IMF analysed infrastructure financing through growth-debt trade-off in emerging and developing Asian countries, in the report titled Well Spent: How Strong Infrastructure Governance Can End Waste in Public Investment.
contracted 23.9% in the June quarter as a result of a double whammy of demand contraction and supply shock following the countrywide lockdown. The path to recovery has been slow with a rapid rise in coronavirus cases.
Most forecasters expect Asia’s third largest economy to experience a double-digit contraction in FY21 before making a sharp recovery in FY22 because of a lower base. The government has announced a fiscal stimulus of 1.2% of GDP, but falling revenue collections have limited its ability to commit higher public expenditure for social and physical infrastructure.

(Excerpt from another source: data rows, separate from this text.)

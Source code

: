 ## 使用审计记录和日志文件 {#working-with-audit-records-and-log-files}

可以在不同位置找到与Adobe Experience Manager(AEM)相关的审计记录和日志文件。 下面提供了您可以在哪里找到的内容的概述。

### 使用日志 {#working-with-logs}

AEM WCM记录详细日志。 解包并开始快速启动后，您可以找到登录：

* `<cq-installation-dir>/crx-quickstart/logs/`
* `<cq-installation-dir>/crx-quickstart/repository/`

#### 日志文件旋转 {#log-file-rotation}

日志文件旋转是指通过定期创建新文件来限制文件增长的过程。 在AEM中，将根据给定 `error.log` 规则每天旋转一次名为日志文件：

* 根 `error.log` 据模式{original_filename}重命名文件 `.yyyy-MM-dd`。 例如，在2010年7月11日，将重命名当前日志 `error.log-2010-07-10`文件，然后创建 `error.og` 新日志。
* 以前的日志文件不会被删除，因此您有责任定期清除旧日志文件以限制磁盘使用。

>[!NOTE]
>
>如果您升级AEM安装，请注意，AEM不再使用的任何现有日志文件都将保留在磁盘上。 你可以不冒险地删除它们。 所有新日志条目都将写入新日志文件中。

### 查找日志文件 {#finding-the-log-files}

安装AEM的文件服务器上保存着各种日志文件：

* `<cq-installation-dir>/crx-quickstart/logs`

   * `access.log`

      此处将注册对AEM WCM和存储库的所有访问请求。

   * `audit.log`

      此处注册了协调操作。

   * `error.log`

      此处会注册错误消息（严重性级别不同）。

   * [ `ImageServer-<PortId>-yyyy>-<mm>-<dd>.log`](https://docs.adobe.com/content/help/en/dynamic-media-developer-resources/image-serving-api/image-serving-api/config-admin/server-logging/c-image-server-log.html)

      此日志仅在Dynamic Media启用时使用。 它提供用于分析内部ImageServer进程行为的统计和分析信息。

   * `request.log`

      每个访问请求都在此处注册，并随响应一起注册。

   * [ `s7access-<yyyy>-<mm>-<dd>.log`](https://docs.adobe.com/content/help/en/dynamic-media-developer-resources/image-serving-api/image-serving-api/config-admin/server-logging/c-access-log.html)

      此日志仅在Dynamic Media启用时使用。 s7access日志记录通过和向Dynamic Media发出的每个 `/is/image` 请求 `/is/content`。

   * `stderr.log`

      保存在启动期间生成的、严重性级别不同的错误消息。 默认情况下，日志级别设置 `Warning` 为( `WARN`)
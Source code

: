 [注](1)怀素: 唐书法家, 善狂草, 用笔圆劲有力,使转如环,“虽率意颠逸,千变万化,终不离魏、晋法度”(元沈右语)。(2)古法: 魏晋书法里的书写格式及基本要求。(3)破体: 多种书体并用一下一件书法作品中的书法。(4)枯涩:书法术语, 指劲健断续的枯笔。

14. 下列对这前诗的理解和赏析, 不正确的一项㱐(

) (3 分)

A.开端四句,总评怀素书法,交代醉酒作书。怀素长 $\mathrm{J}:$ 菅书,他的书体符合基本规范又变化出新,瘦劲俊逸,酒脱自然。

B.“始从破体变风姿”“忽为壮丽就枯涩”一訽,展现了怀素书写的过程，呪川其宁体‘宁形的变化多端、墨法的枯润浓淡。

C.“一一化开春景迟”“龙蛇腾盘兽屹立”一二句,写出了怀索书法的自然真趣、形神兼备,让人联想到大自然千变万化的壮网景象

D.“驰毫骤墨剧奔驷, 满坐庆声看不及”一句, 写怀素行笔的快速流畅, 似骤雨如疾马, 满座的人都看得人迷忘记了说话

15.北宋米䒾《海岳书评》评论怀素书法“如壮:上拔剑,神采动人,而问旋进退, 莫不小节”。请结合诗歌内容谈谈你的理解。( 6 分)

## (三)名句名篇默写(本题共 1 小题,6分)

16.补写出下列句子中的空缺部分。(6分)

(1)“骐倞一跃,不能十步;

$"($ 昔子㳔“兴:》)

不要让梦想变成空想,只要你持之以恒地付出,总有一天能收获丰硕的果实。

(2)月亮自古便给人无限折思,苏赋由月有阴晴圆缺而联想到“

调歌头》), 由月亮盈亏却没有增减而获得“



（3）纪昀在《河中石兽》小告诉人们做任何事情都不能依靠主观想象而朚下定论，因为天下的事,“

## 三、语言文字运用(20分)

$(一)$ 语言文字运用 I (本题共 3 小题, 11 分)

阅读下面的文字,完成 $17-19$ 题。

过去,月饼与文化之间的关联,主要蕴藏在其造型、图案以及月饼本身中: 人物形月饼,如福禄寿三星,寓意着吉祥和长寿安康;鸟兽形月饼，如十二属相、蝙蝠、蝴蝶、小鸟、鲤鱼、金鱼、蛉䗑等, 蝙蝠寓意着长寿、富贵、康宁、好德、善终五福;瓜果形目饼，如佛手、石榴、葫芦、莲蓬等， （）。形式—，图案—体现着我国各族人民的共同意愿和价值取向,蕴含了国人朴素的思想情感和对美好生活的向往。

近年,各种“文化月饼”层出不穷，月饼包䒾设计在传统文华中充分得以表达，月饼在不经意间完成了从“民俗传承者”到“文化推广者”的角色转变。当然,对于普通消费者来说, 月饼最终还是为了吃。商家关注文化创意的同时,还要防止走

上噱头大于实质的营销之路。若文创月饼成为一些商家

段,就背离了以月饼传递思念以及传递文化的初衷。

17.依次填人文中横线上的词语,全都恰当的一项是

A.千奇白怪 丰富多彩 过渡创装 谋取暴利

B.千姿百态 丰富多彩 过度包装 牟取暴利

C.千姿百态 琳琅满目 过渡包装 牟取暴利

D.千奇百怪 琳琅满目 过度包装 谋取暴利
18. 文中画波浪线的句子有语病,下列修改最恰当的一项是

Policymakers who consider building infrastructure stock need to look at potential macro-economic and fiscal consequences, the authors hold in the chapter titled ‘Boosting Infrastructure in Emerging Asia’. “Boosting spending on infrastructure can raise growth in the short term by stimulating aggregate demand. It can also shore up potential growth in the long term as better infrastructure promotes the economy’s productivity. Nonetheless, the spending boost can result in higher fiscal deficits and public debt if financed by borrowing, which can also crowd out private investment. Alternatively, a tax-financed spending boost can prevent increasing public debt, but the growth stimulus can be dampened by higher taxes on domestic demand or labour supply," they say.

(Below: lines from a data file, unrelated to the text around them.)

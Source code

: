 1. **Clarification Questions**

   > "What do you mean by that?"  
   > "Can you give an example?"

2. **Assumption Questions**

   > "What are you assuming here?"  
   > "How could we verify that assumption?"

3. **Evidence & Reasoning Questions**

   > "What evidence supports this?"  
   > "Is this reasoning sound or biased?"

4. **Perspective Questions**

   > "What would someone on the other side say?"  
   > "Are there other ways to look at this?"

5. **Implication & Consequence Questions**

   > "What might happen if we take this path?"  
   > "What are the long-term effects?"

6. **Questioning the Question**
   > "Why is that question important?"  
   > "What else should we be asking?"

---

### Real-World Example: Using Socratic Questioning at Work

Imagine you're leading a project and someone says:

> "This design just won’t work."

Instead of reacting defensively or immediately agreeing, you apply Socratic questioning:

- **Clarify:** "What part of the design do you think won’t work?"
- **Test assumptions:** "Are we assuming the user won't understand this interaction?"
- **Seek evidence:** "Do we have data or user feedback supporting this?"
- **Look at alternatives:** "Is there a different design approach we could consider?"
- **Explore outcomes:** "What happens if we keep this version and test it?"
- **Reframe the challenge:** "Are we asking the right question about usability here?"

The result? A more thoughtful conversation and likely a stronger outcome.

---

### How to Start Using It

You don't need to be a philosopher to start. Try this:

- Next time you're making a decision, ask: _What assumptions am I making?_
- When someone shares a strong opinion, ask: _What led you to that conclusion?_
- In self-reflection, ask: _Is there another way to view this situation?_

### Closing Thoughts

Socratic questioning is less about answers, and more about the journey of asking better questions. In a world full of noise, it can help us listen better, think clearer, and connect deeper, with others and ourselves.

The study undertaken for six Asian economies, including India, Indonesia, Philippines, Thailand, Vietnam, and Sri Lanka, looked at various scenarios of infra financing and its impact on growth.
The study concludes that in emerging and developing Asia, including India, financing an infrastructure spending boost with higher indirect taxes would be desirable in the long term in view of a growth-debt trade-off. However, in the short-to-medium term, assuming a benign borrowing risk premium, the growth pickup would generally be higher with debt financing rather than tax financing.
“Among tax options to finance the spending boost, indirect taxes such as value added tax (VAT) are less distortive and generate more growth than income taxes. While VAT financing would be a preferable option for policymakers for the long term, they would need to be mindful of its negative impact on income inequality, which can be dealt with by strengthening public spending that brings relative strong benefits to the poor, such as education, health care, and targeted social safety nets," it says.
The covid-19 pandemic and its economic fallout is still unfolding, and creating good infrastructure through strong infrastructure governance is more important than ever and key to supporting economic recovery, says Kristalina Georgieva, managing director, IMF.
“Across countries, discussions on infrastructure, the what, why, where, and how much, are closely linked to the sustainable development goals, which call for significantly scaling up infrastructure in areas such as health, water, sanitation, energy, and transportation, as well as adapting and fostering resilience to climate change. The economic recovery from the covid-19 pandemic will require strong infrastructure governance to ensure that investment spending contributes to high-quality economic growth," she says.